* _Aim of the exercise_
Filter the records below for the word "alterar". Copy each line that holds it.

* _Material to process_
- - - -

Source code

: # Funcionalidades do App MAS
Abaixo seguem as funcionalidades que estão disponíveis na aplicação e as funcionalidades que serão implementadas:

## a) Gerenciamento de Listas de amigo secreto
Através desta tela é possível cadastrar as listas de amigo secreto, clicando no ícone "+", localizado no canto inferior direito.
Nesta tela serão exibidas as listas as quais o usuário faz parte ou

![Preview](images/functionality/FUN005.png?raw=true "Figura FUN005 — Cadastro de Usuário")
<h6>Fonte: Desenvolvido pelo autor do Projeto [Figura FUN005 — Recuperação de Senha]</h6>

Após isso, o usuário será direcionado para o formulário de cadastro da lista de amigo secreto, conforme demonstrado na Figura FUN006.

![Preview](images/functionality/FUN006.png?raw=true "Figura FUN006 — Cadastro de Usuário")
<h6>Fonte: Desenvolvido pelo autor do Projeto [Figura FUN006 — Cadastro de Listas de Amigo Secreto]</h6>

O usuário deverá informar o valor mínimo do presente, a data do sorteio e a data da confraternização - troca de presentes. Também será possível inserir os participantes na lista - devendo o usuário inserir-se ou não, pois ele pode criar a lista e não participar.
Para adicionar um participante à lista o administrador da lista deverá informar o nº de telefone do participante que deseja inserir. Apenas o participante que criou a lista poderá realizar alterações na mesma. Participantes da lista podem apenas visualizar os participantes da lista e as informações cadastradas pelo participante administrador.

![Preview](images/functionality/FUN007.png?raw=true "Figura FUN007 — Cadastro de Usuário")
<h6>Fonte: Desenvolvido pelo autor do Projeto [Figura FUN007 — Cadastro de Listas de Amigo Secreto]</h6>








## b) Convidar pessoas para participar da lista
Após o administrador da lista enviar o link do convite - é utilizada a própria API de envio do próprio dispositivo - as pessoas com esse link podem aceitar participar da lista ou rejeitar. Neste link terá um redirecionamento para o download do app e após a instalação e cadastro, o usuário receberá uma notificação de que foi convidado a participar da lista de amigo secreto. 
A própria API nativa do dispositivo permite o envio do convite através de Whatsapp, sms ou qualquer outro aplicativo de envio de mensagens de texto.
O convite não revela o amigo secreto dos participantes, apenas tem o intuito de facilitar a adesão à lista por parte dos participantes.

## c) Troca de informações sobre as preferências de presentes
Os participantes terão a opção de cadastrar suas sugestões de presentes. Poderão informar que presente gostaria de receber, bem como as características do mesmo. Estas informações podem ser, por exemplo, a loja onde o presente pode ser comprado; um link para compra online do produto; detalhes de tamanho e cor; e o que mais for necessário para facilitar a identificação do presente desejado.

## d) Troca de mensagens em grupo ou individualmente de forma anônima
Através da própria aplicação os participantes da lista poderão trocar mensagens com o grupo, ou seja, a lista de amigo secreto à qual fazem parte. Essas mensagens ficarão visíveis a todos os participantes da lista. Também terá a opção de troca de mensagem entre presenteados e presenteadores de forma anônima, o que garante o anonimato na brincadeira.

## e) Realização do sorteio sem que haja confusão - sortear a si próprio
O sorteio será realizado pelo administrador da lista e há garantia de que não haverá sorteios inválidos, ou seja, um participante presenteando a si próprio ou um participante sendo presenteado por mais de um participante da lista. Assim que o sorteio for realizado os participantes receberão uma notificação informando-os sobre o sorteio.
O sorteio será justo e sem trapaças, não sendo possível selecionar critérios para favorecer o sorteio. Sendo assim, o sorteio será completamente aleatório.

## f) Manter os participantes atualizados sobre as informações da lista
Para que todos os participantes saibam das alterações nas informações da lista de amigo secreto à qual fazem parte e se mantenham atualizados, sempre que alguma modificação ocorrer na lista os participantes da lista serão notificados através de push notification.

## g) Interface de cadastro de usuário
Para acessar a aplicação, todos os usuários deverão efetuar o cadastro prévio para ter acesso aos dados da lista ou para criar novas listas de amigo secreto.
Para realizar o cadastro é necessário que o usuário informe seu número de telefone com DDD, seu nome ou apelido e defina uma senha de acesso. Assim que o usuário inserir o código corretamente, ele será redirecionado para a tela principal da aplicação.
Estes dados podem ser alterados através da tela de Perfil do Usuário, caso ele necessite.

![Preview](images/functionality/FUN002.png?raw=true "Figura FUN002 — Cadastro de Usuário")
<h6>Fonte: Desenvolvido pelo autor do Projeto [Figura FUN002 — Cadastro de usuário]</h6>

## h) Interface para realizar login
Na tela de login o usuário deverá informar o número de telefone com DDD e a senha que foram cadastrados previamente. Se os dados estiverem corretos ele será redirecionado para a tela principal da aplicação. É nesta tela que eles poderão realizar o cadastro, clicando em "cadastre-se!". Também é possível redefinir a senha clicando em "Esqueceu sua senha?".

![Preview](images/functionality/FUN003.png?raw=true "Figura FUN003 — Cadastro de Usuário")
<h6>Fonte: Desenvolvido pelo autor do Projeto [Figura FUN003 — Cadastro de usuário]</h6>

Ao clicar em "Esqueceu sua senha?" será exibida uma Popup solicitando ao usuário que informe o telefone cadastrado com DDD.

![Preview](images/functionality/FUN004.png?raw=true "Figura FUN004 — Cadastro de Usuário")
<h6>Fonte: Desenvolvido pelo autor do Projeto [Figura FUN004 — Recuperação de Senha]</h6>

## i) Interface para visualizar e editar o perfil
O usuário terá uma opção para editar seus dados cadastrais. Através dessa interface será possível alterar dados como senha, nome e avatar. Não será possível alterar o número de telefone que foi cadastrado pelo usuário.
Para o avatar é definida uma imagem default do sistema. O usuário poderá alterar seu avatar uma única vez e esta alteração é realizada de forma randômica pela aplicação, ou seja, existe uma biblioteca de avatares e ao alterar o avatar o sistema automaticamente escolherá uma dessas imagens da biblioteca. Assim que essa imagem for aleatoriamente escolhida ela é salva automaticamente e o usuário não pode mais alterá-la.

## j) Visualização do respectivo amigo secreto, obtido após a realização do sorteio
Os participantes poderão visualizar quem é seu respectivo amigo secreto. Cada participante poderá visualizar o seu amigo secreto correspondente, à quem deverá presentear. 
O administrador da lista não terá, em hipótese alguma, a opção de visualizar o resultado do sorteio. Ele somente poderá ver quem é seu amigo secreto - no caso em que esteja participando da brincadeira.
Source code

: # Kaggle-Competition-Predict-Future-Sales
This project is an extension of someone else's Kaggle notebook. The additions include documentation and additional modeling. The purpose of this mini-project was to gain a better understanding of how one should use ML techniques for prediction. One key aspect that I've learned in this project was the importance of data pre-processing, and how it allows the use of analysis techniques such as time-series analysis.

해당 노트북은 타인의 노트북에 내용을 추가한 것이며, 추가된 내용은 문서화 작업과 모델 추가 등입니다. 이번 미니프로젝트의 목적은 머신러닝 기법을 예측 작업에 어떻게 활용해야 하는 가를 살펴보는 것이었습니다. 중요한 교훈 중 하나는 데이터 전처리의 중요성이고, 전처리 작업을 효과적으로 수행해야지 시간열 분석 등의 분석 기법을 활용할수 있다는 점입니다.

- - - -

* _Your response_
O usuário terá uma opção para editar seus dados cadastrais. Através dessa interface será possível alterar dados como senha, nome e avatar. Não será possível alterar o número de telefone que foi cadastrado pelo usuário.
Para o avatar é definida uma imagem default do sistema. O usuário poderá alterar seu avatar uma única vez e esta alteração é realizada de forma randômica pela aplicação, ou seja, existe uma biblioteca de avatares e ao alterar o avatar o sistema automaticamente escolherá uma dessas imagens da biblioteca. Assim que essa imagem for aleatoriamente escolhida ela é salva automaticamente e o usuário não pode mais alterá-la.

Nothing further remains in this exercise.